Custom Validated Types in Python for MyPy and Pydantic

Nov 17th, 2019

tutorial

In a few side projects, I have been using Pydantic with MyPy, to provide static type checking and runtime validation or serialization for objects. Static typing and strong validation guarantees cut down on bugs; it's a lot harder for your program to enter an invalid state.

However, defining custom types for using in Pydantic is a bit frustrating out of the box. Here are a few tricks I used to implement a generic, validated container type for use with Pydantic.

What's the Problem?

For starters, one of the benefits of strong, static type systems is making invalid states impossible for the program to enter, as guaranteed by the compiler or mechanism implementing the checks. In Python, we of course have no such protections- there's nothing you can do to prevent a determined programmer from misusing your types or objects. However, the goal of tools like Pydantic or MyPy is to fake this level of safety to cut down on bugs.

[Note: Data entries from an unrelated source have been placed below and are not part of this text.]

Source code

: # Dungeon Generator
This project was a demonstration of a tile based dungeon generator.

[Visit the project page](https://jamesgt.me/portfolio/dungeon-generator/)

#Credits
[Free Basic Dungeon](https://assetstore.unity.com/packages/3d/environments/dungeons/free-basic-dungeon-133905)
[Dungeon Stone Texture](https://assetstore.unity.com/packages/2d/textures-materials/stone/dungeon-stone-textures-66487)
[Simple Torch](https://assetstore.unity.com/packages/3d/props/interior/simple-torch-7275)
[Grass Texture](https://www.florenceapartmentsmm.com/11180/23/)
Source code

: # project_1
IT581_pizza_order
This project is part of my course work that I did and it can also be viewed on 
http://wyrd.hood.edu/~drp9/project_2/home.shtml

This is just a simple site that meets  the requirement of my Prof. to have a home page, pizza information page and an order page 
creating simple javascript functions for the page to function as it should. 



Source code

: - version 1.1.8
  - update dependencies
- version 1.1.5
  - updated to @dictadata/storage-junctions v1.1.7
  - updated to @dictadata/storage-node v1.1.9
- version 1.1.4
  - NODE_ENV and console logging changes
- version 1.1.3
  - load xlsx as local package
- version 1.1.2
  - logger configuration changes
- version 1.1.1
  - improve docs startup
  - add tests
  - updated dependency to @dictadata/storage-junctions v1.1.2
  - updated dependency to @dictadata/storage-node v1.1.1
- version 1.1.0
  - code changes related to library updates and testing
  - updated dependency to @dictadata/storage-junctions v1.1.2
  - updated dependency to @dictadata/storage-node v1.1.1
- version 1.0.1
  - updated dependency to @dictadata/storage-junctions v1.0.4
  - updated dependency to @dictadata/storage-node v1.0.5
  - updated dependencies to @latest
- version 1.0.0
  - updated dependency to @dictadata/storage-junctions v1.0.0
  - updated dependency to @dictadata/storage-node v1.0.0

Lets hop into an example from e-commerce: Products, Quantities, and Prices. Consider a Product class:

from pydantic import BaseModel

class Product(BaseModel):
    # ...general product stuff here, titles, skus, price, etc.
    quantity: int

What's the issue here? Well, this is valid:

product = Product(quantity=-1, ...)

It doesn't make any sense to have negative amounts of product in stock! Using Pydantic, we can add a lower bound for our integer:

from pydantic import BaseModel, conint

class Product(BaseModel):
    quantity: conint(ge=0)

...but problems creep in here too. What if we want a Quantity somewhere else? Not all of our code uses Pydantic, surely. Quantity is really a type of its own, and could conceivably have different interactions with different types.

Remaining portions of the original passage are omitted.